= Aurelio Aureli =

Italian librettist

Aurelio Aureli (Venice, before 1652 – id. after 1708) was an Italian librettist.

== Life ==
Little is known about Aureli's life. He began his operatic career in 1652 with L'Erginda. Until 1687, he worked as a librettist mainly in Venice, except for a brief trip to Vienna. In Venice he was a member of the Accademia degli Imperfetti and perhaps also of the Accademia degli Incogniti. From 1688 to 1694 he was, however, in the service of the Duke of Parma, during which time he wrote a dozen plays, almost all of which were subsequently set to music by the court composer Bernardo Sabadini.

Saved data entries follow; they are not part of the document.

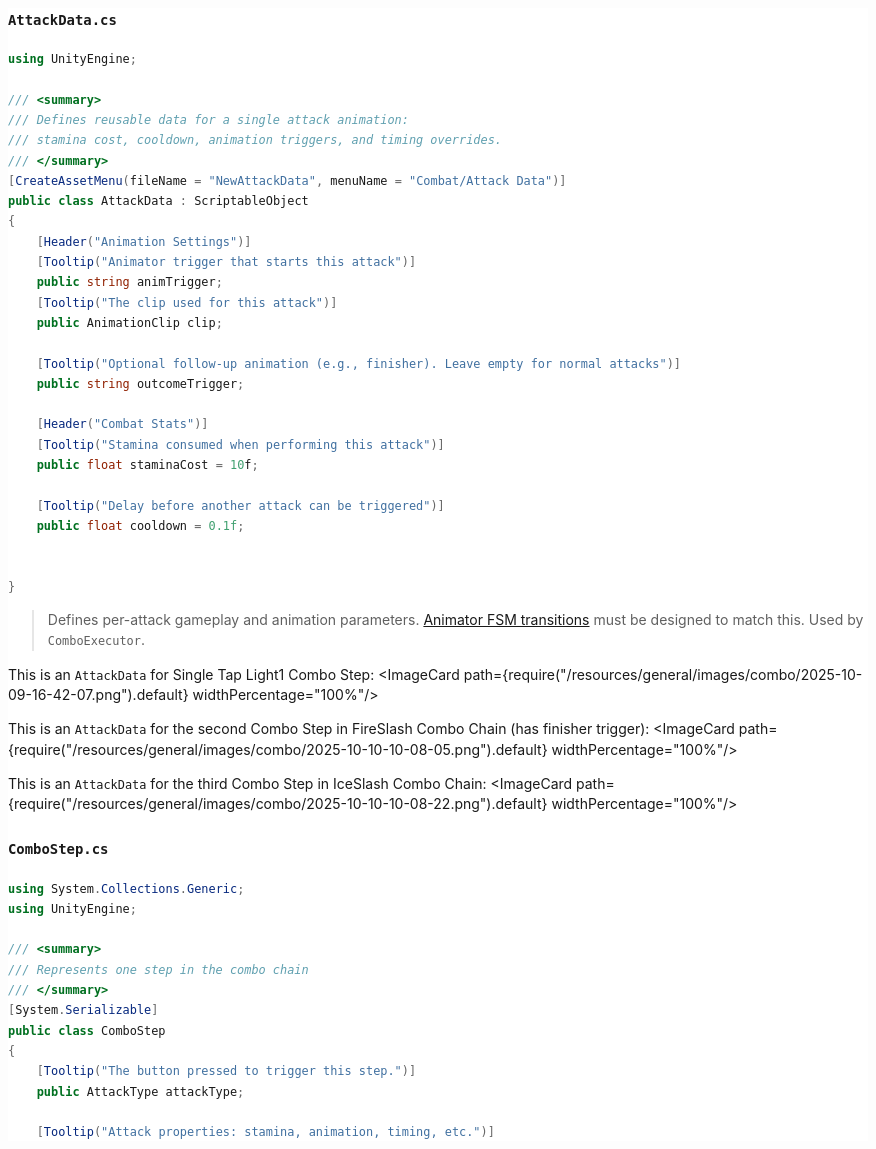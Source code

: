 ### `AttackData.cs`

```csharp title="AttackData.cs"
using UnityEngine;

/// <summary>
/// Defines reusable data for a single attack animation:
/// stamina cost, cooldown, animation triggers, and timing overrides.
/// </summary>
[CreateAssetMenu(fileName = "NewAttackData", menuName = "Combat/Attack Data")]
public class AttackData : ScriptableObject
{
    [Header("Animation Settings")]
    [Tooltip("Animator trigger that starts this attack")]
    public string animTrigger;
    [Tooltip("The clip used for this attack")]
    public AnimationClip clip;

    [Tooltip("Optional follow-up animation (e.g., finisher). Leave empty for normal attacks")]
    public string outcomeTrigger;

    [Header("Combat Stats")]
    [Tooltip("Stamina consumed when performing this attack")]
    public float staminaCost = 10f;

    [Tooltip("Delay before another attack can be triggered")]
    public float cooldown = 0.1f;


}

```

> Defines per-attack gameplay and animation parameters.
> [Animator FSM transitions](#preparing-the-animation-clip-and-setting-up-the-animator-fsm) must be designed to match this.
> Used by `ComboExecutor`.

This is an `AttackData` for Single Tap Light1 Combo Step:
<ImageCard path={require("/resources/general/images/combo/2025-10-09-16-42-07.png").default} widthPercentage="100%"/>

This is an `AttackData` for the second Combo Step in FireSlash Combo Chain (has finisher trigger):
<ImageCard path={require("/resources/general/images/combo/2025-10-10-10-08-05.png").default} widthPercentage="100%"/>

This is an `AttackData` for the third Combo Step in IceSlash Combo Chain:
<ImageCard path={require("/resources/general/images/combo/2025-10-10-10-08-22.png").default} widthPercentage="100%"/>

### `ComboStep.cs`

```csharp title="ComboStep.cs"
using System.Collections.Generic;
using UnityEngine;

/// <summary>
/// Represents one step in the combo chain
/// </summary>
[System.Serializable]
public class ComboStep
{
    [Tooltip("The button pressed to trigger this step.")]
    public AttackType attackType;

    [Tooltip("Attack properties: stamina, animation, timing, etc.")]
```
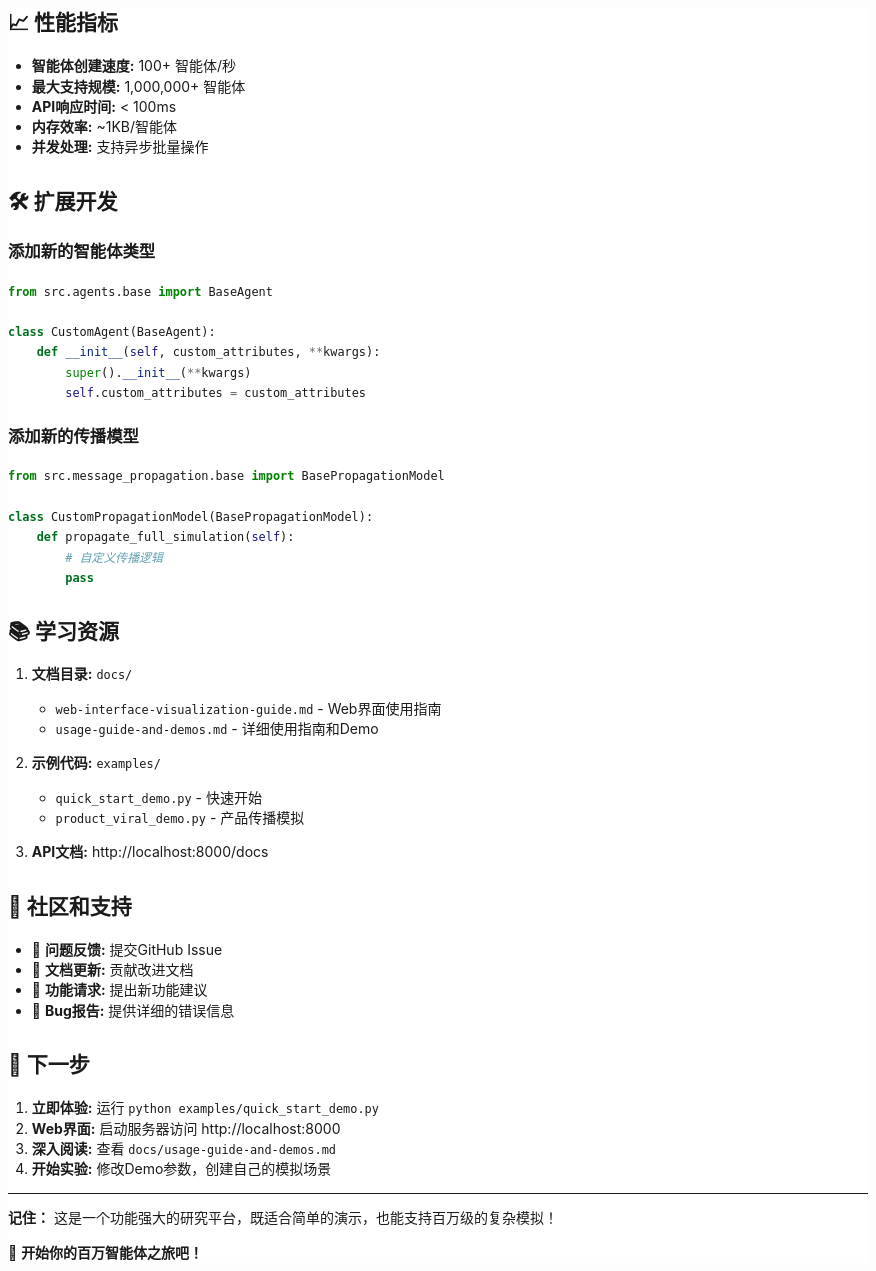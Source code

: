 ## 📈 性能指标

- **智能体创建速度:** 100+ 智能体/秒
- **最大支持规模:** 1,000,000+ 智能体
- **API响应时间:** < 100ms
- **内存效率:** ~1KB/智能体
- **并发处理:** 支持异步批量操作

## 🛠️ 扩展开发

### 添加新的智能体类型
```python
from src.agents.base import BaseAgent

class CustomAgent(BaseAgent):
    def __init__(self, custom_attributes, **kwargs):
        super().__init__(**kwargs)
        self.custom_attributes = custom_attributes
```

### 添加新的传播模型
```python
from src.message_propagation.base import BasePropagationModel

class CustomPropagationModel(BasePropagationModel):
    def propagate_full_simulation(self):
        # 自定义传播逻辑
        pass
```

## 📚 学习资源

1. **文档目录:** `docs/`
   - `web-interface-visualization-guide.md` - Web界面使用指南
   - `usage-guide-and-demos.md` - 详细使用指南和Demo

2. **示例代码:** `examples/`
   - `quick_start_demo.py` - 快速开始
   - `product_viral_demo.py` - 产品传播模拟

3. **API文档:** http://localhost:8000/docs

## 🤝 社区和支持

- 📧 **问题反馈:** 提交GitHub Issue
- 📖 **文档更新:** 贡献改进文档
- 🎯 **功能请求:** 提出新功能建议
- 🧪 **Bug报告:** 提供详细的错误信息

## 🚀 下一步

1. **立即体验:** 运行 `python examples/quick_start_demo.py`
2. **Web界面:** 启动服务器访问 http://localhost:8000
3. **深入阅读:** 查看 `docs/usage-guide-and-demos.md`
4. **开始实验:** 修改Demo参数，创建自己的模拟场景

---

**记住：** 这是一个功能强大的研究平台，既适合简单的演示，也能支持百万级的复杂模拟！

🎉 **开始你的百万智能体之旅吧！**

The last librettos were written in Venice and other cities of the Republic.

== Work ==
His works include over 50 libretti, including:
- L'Erginda (1652), set to music by Gasparo Sartorio
- Erismena (1655), set to music by Francesco Cavalli
- Le fortune di Rodope e Damira, Pietro Andrea Ziani, Venise (1657);
- Il Perseo, set to music by Andrea Mattioli, Venise, Teatro ai SS. Giovanni e Paolo, (1665);
- diverse versioni de L'Eliogabalo, set to music by Giovanni Antonio Boretti and Francesco Cavalli (1668); and by Pietro Simone Agostini (1670);
- La costanza di Rosmonda, set to music by Pietro Simone Agostini (1670);
- Alessandro Magno in Sidone, set to music by Marc'Antonio Ziani, Venise, Teatro Grimano ai Santi Giovanni e Paolo, Carnaval 1679; Naples, Royal Palace of Naples, 6 November 1679, then Vicence, Teatro di Piazza, 1682, then under the title La Virtù Sublimata dal Grande, overo il Macedone continente, Venise, Teatro di Cannaregio, 1683; Padoue, Teatro Obizzi, 26 December 1706;
- Talestri innamorata d'Alessandro Magno, Bernardo Sabadini;
- La ninfa bizzarra, Marc'Antonio Ziani, Novo Teatro sulla Brenta, Dolo (1697), (several times revived), Rovigo, in 1706 under the title Gli amanti delusi, Venise, in 1708 under the title Il cieco geloso set to music by Polani, San Giovanni in Persiceto, in 1729 under thee title Amore e gelosia set to music by Buini; then taken over by Johann Adolf Hasse);
- Rosane imperatrice degli Assirij, Venice, end of the 17th century.
- Medea, Venise, 1675, music by Zanettini (ou Gianettini). This opera opened the Hangar du Quai aux Foins in Brussels on 24 January 1682, the precursor of la Monnaie inaugurated in 1700.